At the risk of repeating myself

Back at Spring Forward 2014, I wrote a piece called Paint Dries, Kettles Boil, about dances that were based on repetition, potentially ad infinitum and sometimes ad nauseum. Soon after, I repeated and extended those ideas in a piece called How Long is a Piece of Dance? for London’s Dance Umbrella festival (I only regret missing the opportunity to include Igor & Moreno’s repetitive Idiot-Syncrasy, but I didn’t see that till Spring Forward 2015). Then at Spring Forward 2019, I wrote a piece called Same Difference: On Life, Death and Monotony, revisiting the same theme. And here I am, at it again for Spring Forward 2022. Why? Because repetition keeps coming back.

Of all the repetitive pieces on show, Pas de deux was the mostest. Its minimal unit of movement is barely a movement at all, more like a preparation for one. Most of the piece looks like the beginning of a supported lift that gets cut off before it’s even started, over and over again. Like a scratched record that catches nothing more than an intake of breath.

Other works made me see a clear connection between arthouse minimalism and social dance – much of which, after all, is based on the repetition of a small number of steps and sequences. Aina Alegre’s Study 4 replayed bit and pieces from Basque folk dance, and Cassiel Gaube drew on the steps of club culture in Soirée d’études. Collettivo MINE’s Esercizi per un manifesto poetico was more sporty/aerobic, made almost entirely of bouncy sidesteps, peppy as a tennis player at the baseline, though it did build up to include some strictly timed semaphore arms and cancan kicks.

And then there was Jesús Rubio Gamo’s Gran Bolero. Like Ravel’s 1928 Boléro to which it is set – minimalism avant la lettre – this work builds a kind of maximalism from its own insistent repetitiveness, using long phrases laid over an ostinato rhythm, pumping up the “volume” of its own choreography in one long crescendo.

Did I draw anything from this year’s Spring Forward that I haven’t already done before? I think yes. First, I found it helpful to think not just of repetition in general, but the particular forms it took and their effects. The scratched-record glitches of Pas de deux are a long way from the continuous crescendo of Gran Bolero. Repetition is different from, though related to, monotony; nor is it quite the same as accumulation.

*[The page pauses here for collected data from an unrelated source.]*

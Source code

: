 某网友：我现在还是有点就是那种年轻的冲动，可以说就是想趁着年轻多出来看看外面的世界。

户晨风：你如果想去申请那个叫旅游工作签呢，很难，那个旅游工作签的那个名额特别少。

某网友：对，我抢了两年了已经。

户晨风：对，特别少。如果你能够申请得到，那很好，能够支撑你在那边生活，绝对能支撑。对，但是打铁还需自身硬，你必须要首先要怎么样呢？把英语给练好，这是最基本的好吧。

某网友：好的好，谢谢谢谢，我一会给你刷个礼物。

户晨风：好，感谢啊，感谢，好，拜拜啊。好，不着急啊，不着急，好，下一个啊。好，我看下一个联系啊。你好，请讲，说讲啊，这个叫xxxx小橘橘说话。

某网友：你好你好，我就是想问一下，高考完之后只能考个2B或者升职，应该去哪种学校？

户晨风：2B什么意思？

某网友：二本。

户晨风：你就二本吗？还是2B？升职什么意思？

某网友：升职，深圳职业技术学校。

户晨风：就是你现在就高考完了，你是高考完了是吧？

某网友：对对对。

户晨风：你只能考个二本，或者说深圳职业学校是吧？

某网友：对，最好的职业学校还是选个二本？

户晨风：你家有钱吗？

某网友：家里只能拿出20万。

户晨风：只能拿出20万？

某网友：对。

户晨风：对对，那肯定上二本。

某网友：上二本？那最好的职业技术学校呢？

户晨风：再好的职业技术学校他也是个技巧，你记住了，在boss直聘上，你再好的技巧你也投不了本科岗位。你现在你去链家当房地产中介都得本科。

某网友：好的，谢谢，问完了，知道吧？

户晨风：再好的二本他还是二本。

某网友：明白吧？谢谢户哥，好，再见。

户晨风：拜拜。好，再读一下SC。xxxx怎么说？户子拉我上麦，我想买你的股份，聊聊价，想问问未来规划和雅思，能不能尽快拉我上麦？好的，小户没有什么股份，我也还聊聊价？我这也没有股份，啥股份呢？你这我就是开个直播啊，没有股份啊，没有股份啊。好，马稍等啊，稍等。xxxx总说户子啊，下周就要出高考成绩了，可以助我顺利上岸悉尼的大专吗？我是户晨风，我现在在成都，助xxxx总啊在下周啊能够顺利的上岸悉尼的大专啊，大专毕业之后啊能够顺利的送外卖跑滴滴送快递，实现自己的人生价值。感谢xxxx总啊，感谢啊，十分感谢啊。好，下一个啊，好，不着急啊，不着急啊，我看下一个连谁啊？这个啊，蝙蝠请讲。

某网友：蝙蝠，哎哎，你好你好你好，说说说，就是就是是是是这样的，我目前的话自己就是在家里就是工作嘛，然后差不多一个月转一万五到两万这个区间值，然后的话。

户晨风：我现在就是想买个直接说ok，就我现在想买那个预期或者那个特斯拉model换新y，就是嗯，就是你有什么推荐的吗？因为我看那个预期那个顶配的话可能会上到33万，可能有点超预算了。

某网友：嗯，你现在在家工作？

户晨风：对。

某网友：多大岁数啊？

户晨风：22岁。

Second, I thought about Covid, which had interrupted the regular recurrence of Spring Forward in 2020 and 2021, enforcing a period of suspension which engendered desires, for systemic change on the one hand, a return to normal on the other. With the return of Spring Forward in 2022, it was hard not to think about those big, basic patterns – what writer Raymond Williams once called ‘structures of feeling’. Hence Pas de deux felt like the constant nipping-in-the-bud of attempted action, repeatedly thwarting change or transformation; all we got was incremental, infinitesimal variations that stayed on the spot. This is what activism, or even just politics, must sometimes feel like. The crescendo structure, meanwhile, reminded me of emerging from lockdown – not change, but patterns of behaviour returning, repeating, and getting louder.